Tapi kalau mau menikmati hidup duniamah memang bukan tempatnya. Pengennya hiduptu barokah, kudu nanem ikhlas, usaha mah di maksimalkan. Tapi aku sendiri ga mau tuh mesti "ngeden!". Kok jadi ky orang tua saya ini. Hihi...



Aku buka hari ini seperti hari-hari kemarin. AKu tidak ingin tertinggal berzikir bersama alam yang hebat ini. Aku tidak ingin ketinggalan bagaimana siang masuk kedalam malam dan juga sebaliknya. Tidak ingin tertinggal bagaimana bumi berotasi dengan sangat cepatnya. 1.670 km/jam. JUga kecepetannya ketika ia mengelilingi matahari. 108.000km/jam. Dan ternyata matahari bersama milkyway ini juga bergerak hebat, 720 ribu km/jam. Ini baru "wow".

Dan seperti biasa, menyeduh kopi bercreamer yang manis, dan meminumnya sekali habis. Ini kebiasaan baru kalau sedang butuh energi, ide. Tapi seperti candu, so force kalau habis minum kopi. Tapi it's ok, kata Bapak minum kopi itu sehat. Tapi saya kurang suka yang rasa ori, lebih suka yang ada rasa aneh2nya gitu. Padahal suami saja tidak berani minum kopi, ga' bisa tidur katanya. Haha. kita mah bisa-bisa aja.

Dengan minum kopi pagi ini saya punya maksud lain. Saya ingin mengajak alpha, beta, damai lagi. setelah mereka kuterlantarkan beberapa hari. Yah, egois. Gimana dong, kalau sedang hilang mood kan memang begitu. Tapi sekarang mood mesti lah dibangun, dengan minum kopi salah satu caranya.

Hm... dengan tv masih lah sedikit kmrn main2, tapi ga semabuk kemarinnnya. Dengan fb juga, alhamdulillah masih buka tapi bisa kok prioritas untuk apa. Nah.. yang cerpen tuh ga memang ga diprogram untuk ditahan, seru banget sih. movie ada lah dikit2.

Kalau udah gini kita ga tahu sebenarnya mau kita apa. Gini salah, gitu salah. Duh.. ky anak gadis lagi aku ini.
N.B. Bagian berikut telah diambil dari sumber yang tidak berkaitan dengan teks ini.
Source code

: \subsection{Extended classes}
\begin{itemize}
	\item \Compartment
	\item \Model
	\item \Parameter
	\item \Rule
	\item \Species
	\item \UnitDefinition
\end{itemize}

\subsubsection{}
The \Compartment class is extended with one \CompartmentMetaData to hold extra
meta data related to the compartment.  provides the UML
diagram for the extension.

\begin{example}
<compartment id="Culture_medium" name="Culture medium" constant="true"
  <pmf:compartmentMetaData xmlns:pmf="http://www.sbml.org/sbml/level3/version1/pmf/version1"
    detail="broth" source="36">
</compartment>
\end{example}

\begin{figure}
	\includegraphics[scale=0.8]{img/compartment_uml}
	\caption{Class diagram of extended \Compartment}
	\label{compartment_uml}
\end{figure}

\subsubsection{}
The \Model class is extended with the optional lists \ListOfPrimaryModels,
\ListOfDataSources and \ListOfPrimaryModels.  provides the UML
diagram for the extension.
Galau, ih.. ga lah yau.

Sarapan dengan beberapa cerpen saja. habis itu cabut.

Rabu, 02 April 2014

Ku coba menyepun bayangmu diantara sketsa kenangan yang berlarian di belantara benakku.
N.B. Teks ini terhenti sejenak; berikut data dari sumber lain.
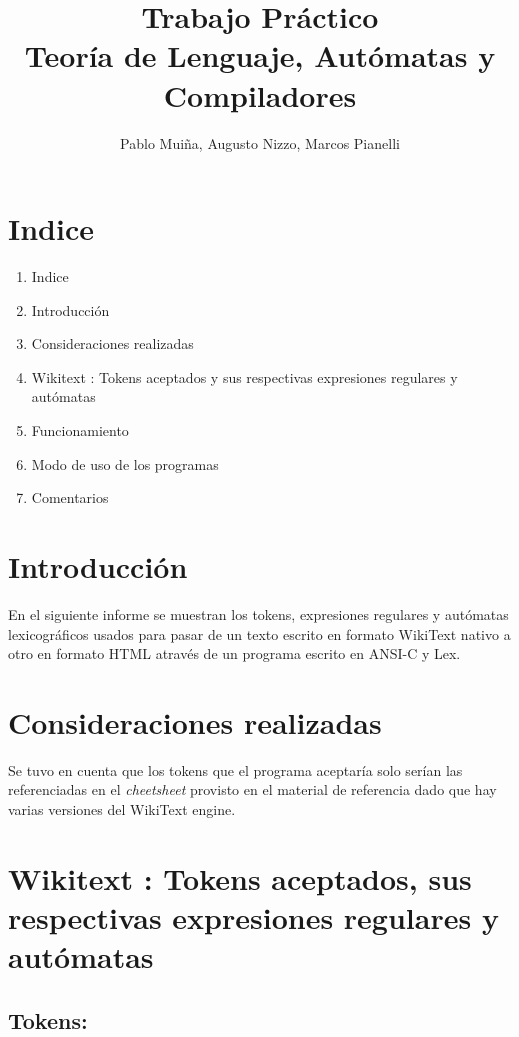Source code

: \documentclass[a4paper,11pt]{article}
\title{Trabajo Pr\'actico \\ Teor\'ia de Lenguaje, Aut\'omatas y Compiladores }
\author{Pablo Mui\~na, Augusto Nizzo, Marcos Pianelli}
\begin{document}
\maketitle

\section{ Indice }

\begin{enumerate}
\item Indice
\item Introducci\'on
\item Consideraciones realizadas
\item Wikitext : Tokens aceptados y sus respectivas expresiones regulares y aut\'omatas
\item Funcionamiento
\item Modo de uso de los programas
\item Comentarios

\end{enumerate}


\section{ Introducci\'on }

En el siguiente informe se muestran los tokens, expresiones regulares y aut\'omatas lexicogr\'aficos usados para pasar de un texto escrito en formato WikiText nativo a otro en formato HTML atrav\'es de un programa escrito en ANSI-C y Lex.\\






\section{ Consideraciones realizadas }

Se tuvo en cuenta que los tokens que el programa aceptar\'ia solo ser\'ian las referenciadas en el \emph{cheetsheet} provisto en el material de referencia dado que hay varias versiones del WikiText engine.

\section{Wikitext : Tokens aceptados, sus respectivas expresiones regulares y aut\'omatas}

\subsection{Tokens:}
\end{document}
Kugenggam utuh kelopak bunga wajahmu dalam balutan rindu yang mulai bertunas

14:42:55
020414
Ku akui, aku masih berusaha mengumpulkan sisa bayanganmu di ruangan ini. Ruang dimana aku terpenjara untuk urusan yang aku tidak tahu kapan mampu aku selesaikan dengan baik, pada sisa-sisa keberanian ini.

Bayanganmu berkumpul pada satu titik, mawar putih yang belum juga layu siang ini. Mawar yang malang, yang kau tidak punya bayangan akan memberikannya pada wanita yang memang memintanya. haha. Tapi apapun itu terima kasih.

Malangnya dirimu, bersanding dengan wanita yang memiliki banyak semut dikepalanya. Yang sering menyesatkanmu dengan pertanyaan-pertanyaan yang tidak penting. Ah.. Aku sendiri sering terjebak dengan sentimentilku ini. Dan aku akan enang ketika kau selalu bilang " Ah... biasa saja." Dan aku akan tersenyum kalah, menyerah.

Sebentar lagi senja tiba. Dan aku pasti akan semakin tercekik disini. Mungkin yang bisa kulakukan hanya lari. Tapi ketika ku kembali aku tidak tahu apakah aku bisa menutup mataku tanpamu disini.

Semoga hanya aku yang tersiksa atas kondisi ini. Doakan aku bisa menikmatinya sebagaimana kau bisa menikmati bahagia dan deritamu.